One of the key challenges in mass spectrometry is the ability to accurately identify the molecular species analysed. The lack of mass resolving power can result in obscured spectral details when two closely neighbouring peaks are not resolved in the mass spectral domain. The high mass resolving power of FT-ICR MS easily resolves closely spaced mass peaks within less than 5 mDa (0.005 Da) mass units that would be difficult to resolve with lower performance mass spectrometers.
The cyclotron equation defines the “unperturbed” ion cyclotron frequency. However, experiments necessitate the axially confinement of ions in the FT-ICR analyzer cell. The application of a small electrostatic “trapping” potential affects the ion cyclotron measured frequency. Further, the presence of other m/z ions in the FT-ICR analyzer cell can lead to ion-ion interactions (or space charge effects), which further distort the electric field in the FT-ICR analyzer cell and thus change the ion cyclotron frequency.
To these ends, the simulation of ion motion in a FT-ICR analyzer cell has become a popular method for the study of these experimental necessities. Phenomena studied by simulation include, amongst others, ion cloud motion, peak coalescence and ion-ion interactions (space charge). Such high-performance computer simulations are powerful to examine the theoretical behaviour of ions inside the FT-ICR analyzer cell. The simulations allow important parameters (magnetic field, number of ions in the FT-ICR analyzer cell, electrostatic potentials, electrostatic trapping field geometry, starting position of the ions prior to excitation, excitation radius, excitation waveform type, etc.) to be varied. These simulations are however intrinsically limited by the computing time (which correlates with the accuracy of the modelling parameters). Understanding of the effects of these parameters on FT-ICR signal quality has led to new FT-ICR cell design geometries as well as important insight into FT-ICR experimental parameters for improved data quality and insight in the fundamentals of the ion motion.
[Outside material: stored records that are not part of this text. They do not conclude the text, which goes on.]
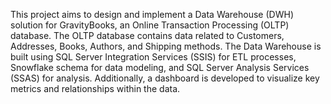 This project aims to design and implement a Data Warehouse (DWH) solution for GravityBooks, an Online Transaction Processing (OLTP) database.
The OLTP database contains data related to Customers, Addresses, Books, Authors, and Shipping methods. 
The Data Warehouse is built using SQL Server Integration Services (SSIS) for ETL processes, Snowflake schema for data modeling, and SQL Server Analysis Services (SSAS) for analysis. 
Additionally, a dashboard is developed to visualize key metrics and relationships within the data.



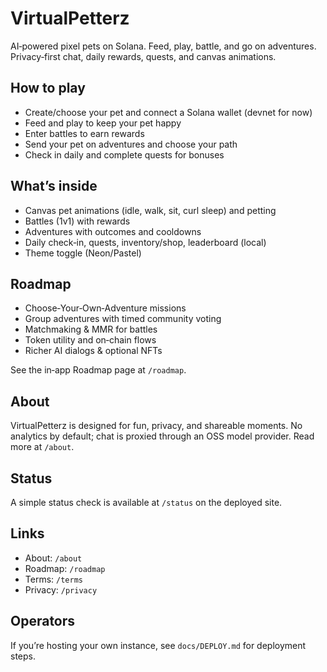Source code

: # VirtualPetterz

AI‑powered pixel pets on Solana. Feed, play, battle, and go on adventures. Privacy‑first chat, daily rewards, quests, and canvas animations.

## How to play
- Create/choose your pet and connect a Solana wallet (devnet for now)
- Feed and play to keep your pet happy
- Enter battles to earn rewards
- Send your pet on adventures and choose your path
- Check in daily and complete quests for bonuses

## What’s inside
- Canvas pet animations (idle, walk, sit, curl sleep) and petting
- Battles (1v1) with rewards
- Adventures with outcomes and cooldowns
- Daily check‑in, quests, inventory/shop, leaderboard (local)
- Theme toggle (Neon/Pastel)

## Roadmap
- Choose‑Your‑Own‑Adventure missions
- Group adventures with timed community voting
- Matchmaking & MMR for battles
- Token utility and on‑chain flows
- Richer AI dialogs & optional NFTs

See the in‑app Roadmap page at `/roadmap`.

## About
VirtualPetterz is designed for fun, privacy, and shareable moments. No analytics by default; chat is proxied through an OSS model provider. Read more at `/about`.

## Status
A simple status check is available at `/status` on the deployed site.

## Links
- About: `/about`
- Roadmap: `/roadmap`
- Terms: `/terms`
- Privacy: `/privacy`

## Operators
If you’re hosting your own instance, see `docs/DEPLOY.md` for deployment steps.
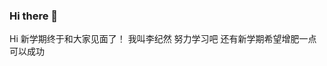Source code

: ### Hi there 👋

<!--
**CIELIEL/CIELIEL** is a ✨ _special_ ✨ repository because its `README.md` (this file) appears on your GitHub profile.

Here are some ideas to get you started:

- 🔭 I’m currently working on ...
- 🌱 I’m currently learning ...
- 👯 I’m looking to collaborate on ...
- 🤔 I’m looking for help with ...
- 💬 Ask me about ...
- 📫 How to reach me: ...
- 😄 Pronouns: ...
- ⚡ Fun fact: ...
-->
Hi
新学期终于和大家见面了！
我叫李纪然
努力学习吧
还有新学期希望增肥一点可以成功
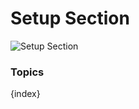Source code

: # Setup Section

<img class="screenshot" alt="Setup Section" src="{{url_prefix}}/assets/img/setup/setup-section.png">

### Topics

{index}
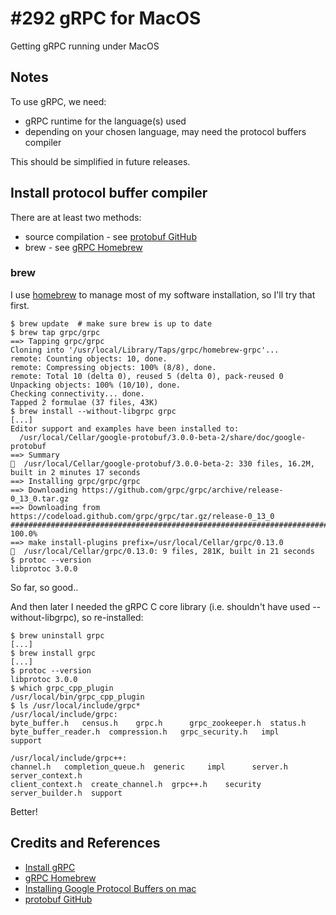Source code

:# #292 gRPC for MacOS

Getting gRPC running under MacOS

## Notes

To use gRPC, we need:

* gRPC runtime for the language(s) used
* depending on your chosen language, may need the protocol buffers compiler

This should be simplified in future releases.

## Install protocol buffer compiler

There are at least two methods:

* source compilation - see [protobuf GitHub](https://github.com/google/protobuf)
* brew - see [gRPC Homebrew](https://github.com/grpc/homebrew-grpc)

### brew

I use [homebrew](https://github.com/Homebrew/homebrew) to manage most of my software installation, so I'll try that first.

    $ brew update  # make sure brew is up to date
    $ brew tap grpc/grpc
    ==> Tapping grpc/grpc
    Cloning into '/usr/local/Library/Taps/grpc/homebrew-grpc'...
    remote: Counting objects: 10, done.
    remote: Compressing objects: 100% (8/8), done.
    remote: Total 10 (delta 0), reused 5 (delta 0), pack-reused 0
    Unpacking objects: 100% (10/10), done.
    Checking connectivity... done.
    Tapped 2 formulae (37 files, 43K)
    $ brew install --without-libgrpc grpc
    [...]
    Editor support and examples have been installed to:
      /usr/local/Cellar/google-protobuf/3.0.0-beta-2/share/doc/google-protobuf
    ==> Summary
      /usr/local/Cellar/google-protobuf/3.0.0-beta-2: 330 files, 16.2M, built in 2 minutes 17 seconds
    ==> Installing grpc/grpc/grpc
    ==> Downloading https://github.com/grpc/grpc/archive/release-0_13_0.tar.gz
    ==> Downloading from https://codeload.github.com/grpc/grpc/tar.gz/release-0_13_0
    ######################################################################## 100.0%
    ==> make install-plugins prefix=/usr/local/Cellar/grpc/0.13.0
      /usr/local/Cellar/grpc/0.13.0: 9 files, 281K, built in 21 seconds
    $ protoc --version
    libprotoc 3.0.0

So far, so good..

And then later I needed the gRPC C core library (i.e. shouldn't have used --without-libgrpc), so re-installed:

    $ brew uninstall grpc
    [...]
    $ brew install grpc
    [...]
    $ protoc --version
    libprotoc 3.0.0
    $ which grpc_cpp_plugin
    /usr/local/bin/grpc_cpp_plugin
    $ ls /usr/local/include/grpc*
    /usr/local/include/grpc:
    byte_buffer.h   census.h    grpc.h      grpc_zookeeper.h  status.h
    byte_buffer_reader.h  compression.h   grpc_security.h   impl      support

    /usr/local/include/grpc++:
    channel.h   completion_queue.h  generic     impl      server.h    server_context.h
    client_context.h  create_channel.h  grpc++.h    security    server_builder.h  support

Better!

## Credits and References

* [Install gRPC](http://www.grpc.io/docs/#install-grpc)
* [gRPC Homebrew](https://github.com/grpc/homebrew-grpc)
* [Installing Google Protocol Buffers on mac](http://stackoverflow.com/questions/21775151/installing-google-protocol-buffers-on-mac)
* [protobuf GitHub](https://github.com/google/protobuf)
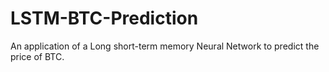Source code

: # LSTM-BTC-Prediction
An application of a Long short-term memory Neural Network to predict the price of BTC.
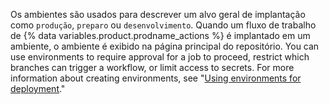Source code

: Os ambientes são usados para descrever um alvo geral de implantação como `produção`, `preparo` ou `desenvolvimento`. Quando um fluxo de trabalho de {% data variables.product.prodname_actions %} é implantado em um ambiente, o ambiente é exibido na página principal do repositório. You can use environments to require approval for a job to proceed, restrict which branches can trigger a workflow, or limit access to secrets. For more information about creating environments, see "[Using environments for deployment](/actions/deployment/using-environments-for-deployment)."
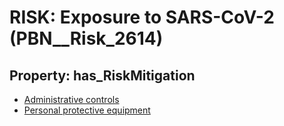 # RISK: __Exposure to SARS-CoV-2__ (PBN__Risk_2614)

## Property: has_RiskMitigation

* [Administrative controls](PBN__Mitigation_534)
* [Personal protective equipment](PBN__Mitigation_535)

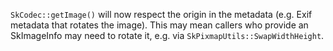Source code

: `SkCodec::getImage()` will now respect the origin in the metadata (e.g. Exif metadata that
rotates the image). This may mean callers who provide an SkImageInfo may need to rotate it,
e.g. via `SkPixmapUtils::SwapWidthHeight`.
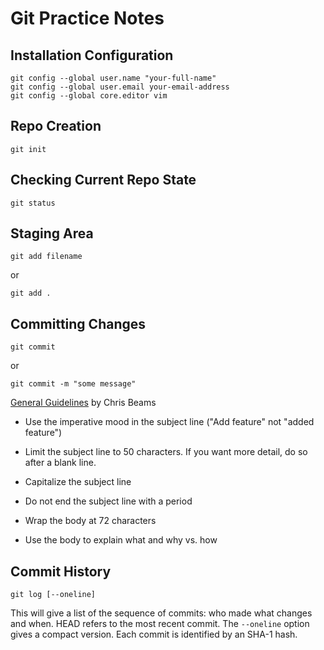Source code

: Git Practice Notes
==================

Installation Configuration
--------------------------

    git config --global user.name "your-full-name"
    git config --global user.email your-email-address
    git config --global core.editor vim


Repo Creation
-------------

    git init

Checking Current Repo State
---------------------------

    git status

Staging Area
------------

    git add filename

or

    git add .

Committing Changes
------------------

    git commit

or

    git commit -m "some message"

[General Guidelines](http://chris.beams.io/posts/git-commit/) by Chris Beams

* Use the imperative mood in the subject line ("Add feature" not "added feature")

* Limit the subject line to 50 characters. If you want more detail, do so after a blank line.

* Capitalize the subject line

* Do not end the subject line with a period

* Wrap the body at 72 characters

* Use the body to explain what and why vs. how

Commit History
--------------

    git log [--oneline]

This will give a list of the sequence of commits: who made what changes and when. HEAD refers to the most recent commit. The `--oneline` option gives a compact version. Each commit is identified by an SHA-1 hash.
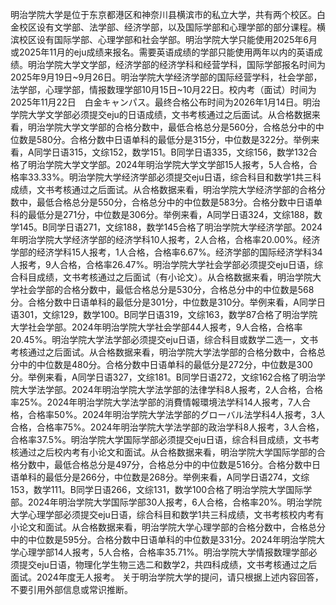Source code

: 明治学院大学是位于东京都港区和神奈川县横滨市的私立大学，共有两个校区。白金校区设有文学部、法学部、经济学部，以及国际学部和心理学部的部分课程。横滨校区设有国际学部、心理学部和社会学部。明治学院大学只能使用2025年6月或2025年11月的eju成绩来报名。需要英语成绩的学部只能使用两年以内的英语成绩。明治学院大学文学部，经济学部的经济学科和经营学科，国际学部报名时间为2025年9月19日~9月26日。明治学院大学经济学部的国际经营学科，社会学部，法学部，心理学部，情报数理学部10月15日~10月22日。校内考（面试）时间为2025年11月22日　白金キャンパス。最终合格公布时间为2026年1月14日。明治学院大学文学部必须提交eju的日语成绩，文书考核通过之后面试。从合格数据来看，明治学院大学文学部的合格分数中，最低合格总分是560分，合格总分中的中位数是580分。合格分数中日语单科的最低分是315分，中位数是322分。举例来看，A同学日语315，文综152，数学151。B同学日语335，文综156，数学132合格了明治学院大学文学部。2024年明治学院大学文学部15人报考，5人合格，合格率33.33%。明治学院大学经济学部必须提交eju日语，综合科目和数学1共三科成绩，文书考核通过之后面试。从合格数据来看，明治学院大学经济学部的合格分数中，最低合格总分是550分，合格总分中的中位数是583分。合格分数中日语单科的最低分是271分，中位数是306分。举例来看，A同学日语324，文综188，数学145。B同学日语271，文综188，数学145合格了明治学院大学经济学部。2024年明治学院大学经济学部的经济学科10人报考，2人合格，合格率20.00%。经济学部的经济学科15人报考，1人合格，合格率6.67%。经济学部的国际经济学科34人报考，9人合格，合格率26.47%。明治学院大学社会学部必须提交eju日语，综合科目成绩，文书考核通过之后面试（有小论文）。从合格数据来看，明治学院大学社会学部的合格分数中，最低合格总分是530分，合格总分中的中位数是568分。合格分数中日语单科的最低分是301分，中位数是310分。举例来看，A同学日语301，文综129，数学100。B同学日语319，文综163，数学87合格了明治学院大学社会学部。2024年明治学院大学社会学部44人报考，9人合格，合格率20.45%。明治学院大学法学部必须提交eju日语，综合科目或数学二选一，文书考核通过之后面试。从合格数据来看，明治学院大学法学部的合格分数中，合格总分中的中位数是480分。合格分数中日语单科的最低分是272分，中位数是300分。举例来看，A同学日语327，文综181。B同学日语272，文综162合格了明治学院大学法学部。2024年明治学院大学法学部的法律学科8人报考，2人合格，合格率25%。2024年明治学院大学法学部的消費情報環境法学科14人报考，7人合格，合格率50%。2024年明治学院大学法学部的グローバル法学科4人报考，3人合格，合格率75%。2024年明治学院大学法学部的政治学科8人报考，3人合格，合格率37.5%。明治学院大学国际学部必须提交eju日语，综合科目成绩，文书考核通过之后校内考有小论文和面试。从合格数据来看，明治学院大学国际学部的合格分数中，最低合格总分是497分，合格总分中的中位数是516分。合格分数中日语单科的最低分是266分，中位数是268分。举例来看，A同学日语274，文综153，数学111。B同学日语266，文综131，数学100合格了明治学院大学国际学部。2024年明治学院大学国际学部30人报考，6人合格，合格率20%。明治学院大学心理学部必须提交eju日语，综合科目和数学1共三科成绩，文书考核校内考有小论文和面试。从合格数据来看，明治学院大学心理学部的合格分数中，合格总分中的中位数是595分。合格分数中日语单科的中位数是331分。2024年明治学院大学心理学部14人报考，5人合格，合格率35.71%。明治学院大学情报数理学部必须提交eju日语，物理化学生物三选二和数学2，共四科成绩，文书考核通过之后面试。2024年度无人报考。 关于明治学院大学的提问，请只根据上述内容回答，不要引用外部信息或常识推断。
However, simulation results remain theoretical and comparison with experimental data is highly desirable.
From the above it follows that the known detection techniques for detecting ions in an ion trap suffer from a number of disadvantages that do not allow these detection techniques to be used as a useful tool in ion-trap applications such as FT-ICR spectrometry. Hence, there is a need for improved systems and methods for detecting ions in an ion trap. In particular, there is a need for improved systems and methods for detecting the spatial distribution and/or important parameters of ions in an ion trap inside a strong magnetic field and (ultra) high vacuum.